Os amigos, sacanas, assistem com a maior cara-dura, e sem nenhum remorso, Mira girar nos trêmulos calcanhares e voar para o quarto onde estava escondido o "tesouro". E enquanto ela está lá dentro o pessoal desata a rir.

- Caramba! Ela acreditou mesmo. Foi lá pegar as latas...

O som dos passos de Mira, que já vem voltando, faz com que todos retomem o ar sério, grave, compenetrado.

- Pega aí! -, ela entrega apavorada as latas a Roberta para não ter nenhum contato com o tal "Pedrinho".

Roberta passa-as ao "espírito" e, pelo menos três de nós correm à cozinha em busca de colheres.

"Pedrinho" enche a sua colher, enquanto as outras passeiam, com as latas, de mão-em-mão, de boca-em-boca.

Depois que todo mundo se lambuzou no leite condensado, o "santo", arrotando (literalmente) satisfação, avisa que vai "subir".

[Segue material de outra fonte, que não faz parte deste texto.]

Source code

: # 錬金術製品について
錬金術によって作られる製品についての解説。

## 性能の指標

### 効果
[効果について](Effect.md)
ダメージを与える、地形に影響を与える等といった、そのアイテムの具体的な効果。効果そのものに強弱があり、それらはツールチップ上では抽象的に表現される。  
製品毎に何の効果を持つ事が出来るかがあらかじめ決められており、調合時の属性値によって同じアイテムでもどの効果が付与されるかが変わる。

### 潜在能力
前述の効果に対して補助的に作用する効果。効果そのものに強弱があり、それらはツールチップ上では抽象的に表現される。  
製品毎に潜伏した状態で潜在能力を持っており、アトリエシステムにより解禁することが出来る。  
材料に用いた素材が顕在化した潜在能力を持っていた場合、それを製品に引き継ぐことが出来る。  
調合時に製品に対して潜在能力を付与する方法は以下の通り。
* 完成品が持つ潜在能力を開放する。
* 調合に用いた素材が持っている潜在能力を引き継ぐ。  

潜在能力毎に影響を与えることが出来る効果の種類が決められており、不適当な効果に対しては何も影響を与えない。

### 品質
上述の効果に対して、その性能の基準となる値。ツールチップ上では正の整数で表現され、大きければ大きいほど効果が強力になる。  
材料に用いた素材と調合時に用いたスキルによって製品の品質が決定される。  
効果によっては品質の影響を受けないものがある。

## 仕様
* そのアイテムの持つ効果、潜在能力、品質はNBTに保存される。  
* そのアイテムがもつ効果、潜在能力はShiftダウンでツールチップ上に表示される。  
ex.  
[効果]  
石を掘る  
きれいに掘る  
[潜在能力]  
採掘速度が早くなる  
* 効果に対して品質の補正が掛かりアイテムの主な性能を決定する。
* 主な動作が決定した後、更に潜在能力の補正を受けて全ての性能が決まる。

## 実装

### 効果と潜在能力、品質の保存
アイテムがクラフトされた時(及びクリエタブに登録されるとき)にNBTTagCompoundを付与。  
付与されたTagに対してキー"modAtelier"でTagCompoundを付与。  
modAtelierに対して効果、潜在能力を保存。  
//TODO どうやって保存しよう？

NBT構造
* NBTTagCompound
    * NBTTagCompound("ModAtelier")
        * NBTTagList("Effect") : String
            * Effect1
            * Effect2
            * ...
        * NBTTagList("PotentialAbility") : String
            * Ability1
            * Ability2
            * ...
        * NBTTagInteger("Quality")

Entreolhamo-nos disfarçadamente, todos morrendo de vontade de rir. Alguém lembra de despedir-se:

- Vá com deus!...

E João dá seguimento a sua performance. Sacode a cabeça, grita, - agora com os olhos totalmente fechados -, parece um contorcionista tentando livrar-se de algo que o incomoda. E treme, e gira... até cair no chão. Depois, relaxa, abre lentamente os olhos, e pergunta com a maior cara-de-pau:

- Onde estou? O que está acontecendo?...

Parece uma senha, porque ninguém aguenta... A gargalhada é geral. Tem gente chorando de rir. Mira, ainda assustada e sem nada entender, faz o sinal da cruz, beija a medalhinha do cordão que traz ao pescoço, e foge da sala, temendo, talvez, uma outra visita do além, - o que leva as pessoas a rirem mais ainda.

No dia seguinte, durante o parco café da manhã, Mira (olhos fundos, resultado de um sono cheio de pesadelos) descobre que foi vítima de mais uma brincadeira da turma. Fica pê da vida. Com toda razão, o que faz com que entremos todos na fila para abraçá-la e pedir-lhe desculpas. Somos muito danados mesmo, mas adoramos Mira. E ela sabe muito bem que, nas horas realmente necessárias, sempre pode contar conosco. Além do mais, ela também tem seu lado sacana. Caso contrário, porque haveria de esconder dos amigos o leite condensado?!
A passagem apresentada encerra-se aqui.